Beyond what we eat, in Australia we also need to think about how climate change could impact on our role as a major agricultural producer and exporter, said Associate Professor Stephen Cattle, soil and agricultural scientist in the Sydney Institute of Agriculture.
“Australia is not immune from the bleak findings of the IPCC report. Although we are a net exporter of many agricultural goods, including wheat and beef, and can comfortably feed our own population, climate change and the concomitant issue of water availability for irrigated agriculture could lead to a gradual reshaping of Australia’s agricultural landscape, with some areas becoming less productive due to more erratic rainfall and land degradation,” he said.
“The issue of methane emissions from beef cattle production systems is also one for Australia to grapple with, as we sit seventh on the list of beef-producing countries. Beef production is also expensive from the standpoint of water usage, with the water footprint per calorie for beef being about 20 times greater than that for cereal crops such as wheat.”
Despite the IPCC report’s bleak forecast, the outlook for Australia was not all doom and gloom – thanks, in large part, to our highly-adaptive agricultural sector and world-leading research in the area.
While adapting to climate change may offer many challenges, it also offers some new opportunities, according to Professor Alex McBratney, Director of Sydney Institute of Agriculture and Professor of Digital Agriculture and Soil Science.
“Climate change demands reorganisation of where and how food is grown. In Tasmania, for example, many new crops are being grown. In GRDC-funded research new crop varieties (developed by the University of Sydney) are resilient to warming temperatures and are more water-use efficient,” Professor McBratney said.
“Rational, sustainable and efficient restructuring of food production, and intelligent management of our soils will allow us to produce enough food and reduce our ‘foodprint’, which is the environmental footprint of food production. Digital reconstruction of agriculture and it supply chains is key to the future.”

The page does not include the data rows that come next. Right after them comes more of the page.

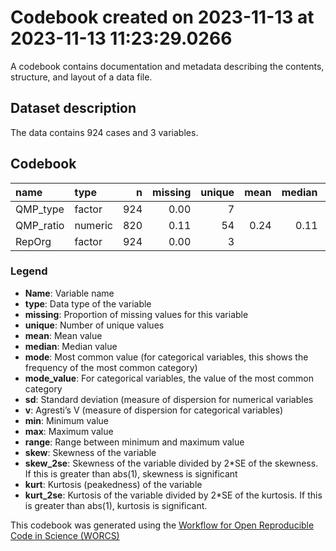 Codebook created on 2023-11-13 at 2023-11-13 11:23:29.0266
================

A codebook contains documentation and metadata describing the contents,
structure, and layout of a data file.

## Dataset description

The data contains 924 cases and 3 variables.

## Codebook

| name      | type    |   n | missing | unique | mean | median |   mode | mode_value |  sd |    v |  min |  max | range | skew | skew_2se | kurt | kurt_2se |
|:----------|:--------|----:|--------:|-------:|-----:|-------:|-------:|:-----------|----:|-----:|-----:|-----:|------:|-----:|---------:|-----:|---------:|
| QMP_type  | factor  | 924 |    0.00 |      7 |      |        | 154.00 | Definition |     | 0.83 |      |      |       |      |          |      |          |
| QMP_ratio | numeric | 820 |    0.11 |     54 | 0.24 |   0.11 |   0.11 |            | 0.3 |      | 0.01 | 0.99 |  0.99 | 1.16 |     6.77 | 0.36 |     1.06 |
| RepOrg    | factor  | 924 |    0.00 |      3 |      |        | 462.00 | Original   |     | 0.50 |      |      |       |      |          |      |          |

### Legend

- **Name**: Variable name
- **type**: Data type of the variable
- **missing**: Proportion of missing values for this variable
- **unique**: Number of unique values
- **mean**: Mean value
- **median**: Median value
- **mode**: Most common value (for categorical variables, this shows the
  frequency of the most common category)
- **mode_value**: For categorical variables, the value of the most
  common category
- **sd**: Standard deviation (measure of dispersion for numerical
  variables
- **v**: Agresti’s V (measure of dispersion for categorical variables)
- **min**: Minimum value
- **max**: Maximum value
- **range**: Range between minimum and maximum value
- **skew**: Skewness of the variable
- **skew_2se**: Skewness of the variable divided by 2\*SE of the
  skewness. If this is greater than abs(1), skewness is significant
- **kurt**: Kurtosis (peakedness) of the variable
- **kurt_2se**: Kurtosis of the variable divided by 2\*SE of the
  kurtosis. If this is greater than abs(1), kurtosis is significant.

This codebook was generated using the [Workflow for Open Reproducible
Code in Science (WORCS)](https://osf.io/zcvbs/)
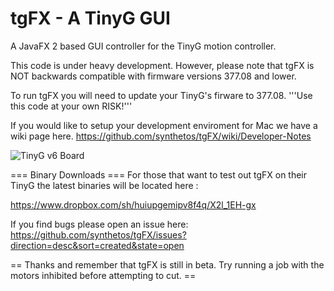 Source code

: tgFX - A TinyG GUI
====
A JavaFX 2 based GUI controller for the TinyG motion controller.

This code is under heavy development.
However, please note that tgFX is NOT backwards compatible with firmware versions 377.08 and lower.

To run tgFX you will need to update your TinyG's firware to 377.08.
'''Use this code at your own RISK!'''

If you would like to setup your development enviroment for Mac we have a wiki page here.
https://github.com/synthetos/tgFX/wiki/Developer-Notes

![TinyG v6 Board](http://farm9.staticflickr.com/8247/8454110427_b09b5a622b_c.jpg)





=== Binary Downloads ===
For those that want to test out tgFX on their TinyG the latest binaries will be located here :

https://www.dropbox.com/sh/huiupgemipv8f4q/X2l_1EH-gx

If you find bugs please open an issue here:
https://github.com/synthetos/tgFX/issues?direction=desc&sort=created&state=open

== Thanks and remember that tgFX is still in beta. Try running a job with the motors inhibited before attempting to cut. ==

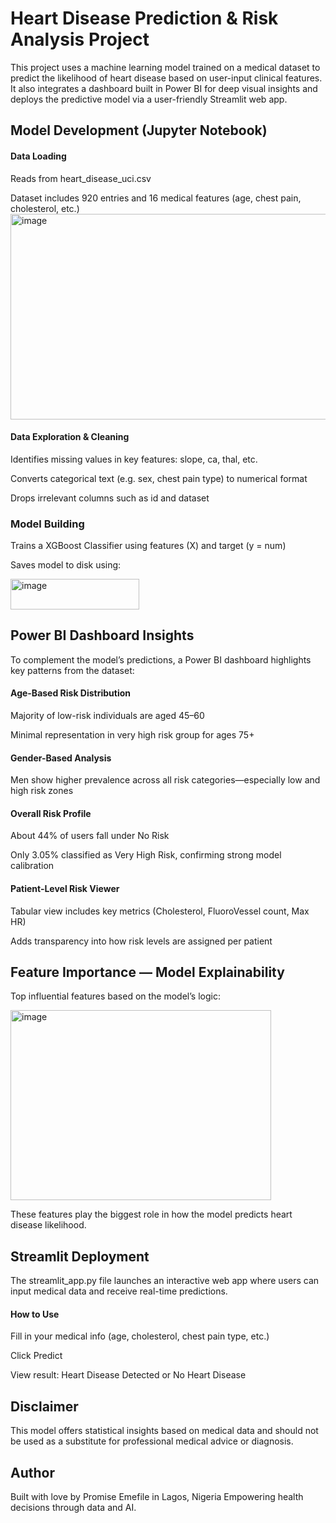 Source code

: # Heart Disease Prediction & Risk Analysis Project
This project uses a machine learning model trained on a medical dataset to predict the likelihood of heart disease based on user-input clinical features. It also integrates a dashboard built in Power BI for deep visual insights and deploys the predictive model via a user-friendly Streamlit web app.

## Model Development (Jupyter Notebook)
#### Data Loading
Reads from heart_disease_uci.csv

Dataset includes 920 entries and 16 medical features (age, chest pain, cholesterol, etc.)
<img width="738" height="329" alt="image" src="https://github.com/user-attachments/assets/d2ac6b7a-707d-4a30-8578-9f2fc62581cf" />

#### Data Exploration & Cleaning
Identifies missing values in key features: slope, ca, thal, etc.

Converts categorical text (e.g. sex, chest pain type) to numerical format

Drops irrelevant columns such as id and dataset

### Model Building
Trains a XGBoost Classifier using features (X) and target (y = num)

Saves model to disk using:

<img width="206" height="49" alt="image" src="https://github.com/user-attachments/assets/cc94599b-9966-4a00-affc-ab1d65085dbf" />

## Power BI Dashboard Insights

To complement the model’s predictions, a Power BI dashboard highlights key patterns from the dataset:

#### Age-Based Risk Distribution

Majority of low-risk individuals are aged 45–60

Minimal representation in very high risk group for ages 75+

#### Gender-Based Analysis

Men show higher prevalence across all risk categories—especially low and high risk zones

#### Overall Risk Profile

About 44% of users fall under No Risk

Only 3.05% classified as Very High Risk, confirming strong model calibration

#### Patient-Level Risk Viewer

Tabular view includes key metrics (Cholesterol, FluoroVessel count, Max HR)

Adds transparency into how risk levels are assigned per patient

## Feature Importance — Model Explainability

Top influential features based on the model’s logic:

<img width="417" height="304" alt="image" src="https://github.com/user-attachments/assets/0eec2f67-21c6-4c92-b2cc-e3a3e339e420" />

These features play the biggest role in how the model predicts heart disease likelihood.

## Streamlit Deployment

The streamlit_app.py file launches an interactive web app where users can input medical data and receive real-time predictions.

#### How to Use
Fill in your medical info (age, cholesterol, chest pain type, etc.)

Click Predict

View result: Heart Disease Detected or No Heart Disease

## Disclaimer
This model offers statistical insights based on medical data and should not be used as a substitute for professional medical advice or diagnosis.

## Author
Built with love by Promise Emefile in Lagos, Nigeria Empowering health decisions through data and AI.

If we’re to secure a healthy future for the planet, we must recognise that climate change is a global public problem that requires a democratic approach, said Dr Alana Mann, an expert in food politics from the Sydney Environment Institute, Chair of the Department of Media and Communications and Chief Investigator on the Australian Research Council-funded project FoodLab Sydney.
“In the market economy, many of the decisions about our food environments are left to profit-seeking companies and policy-makers who are out of touch with the lived experience of food insecurity. Those already marginalised will be most affected by the negative impacts of global warming on agriculture and food production,” Dr Mann said.
“Decision-makers need to heed the IPCC's warnings and make some significant, transformative changes in governance of our food systems. These changes should incorporate the different knowledges required to address the complexity of the challenges facing food producers and eaters.”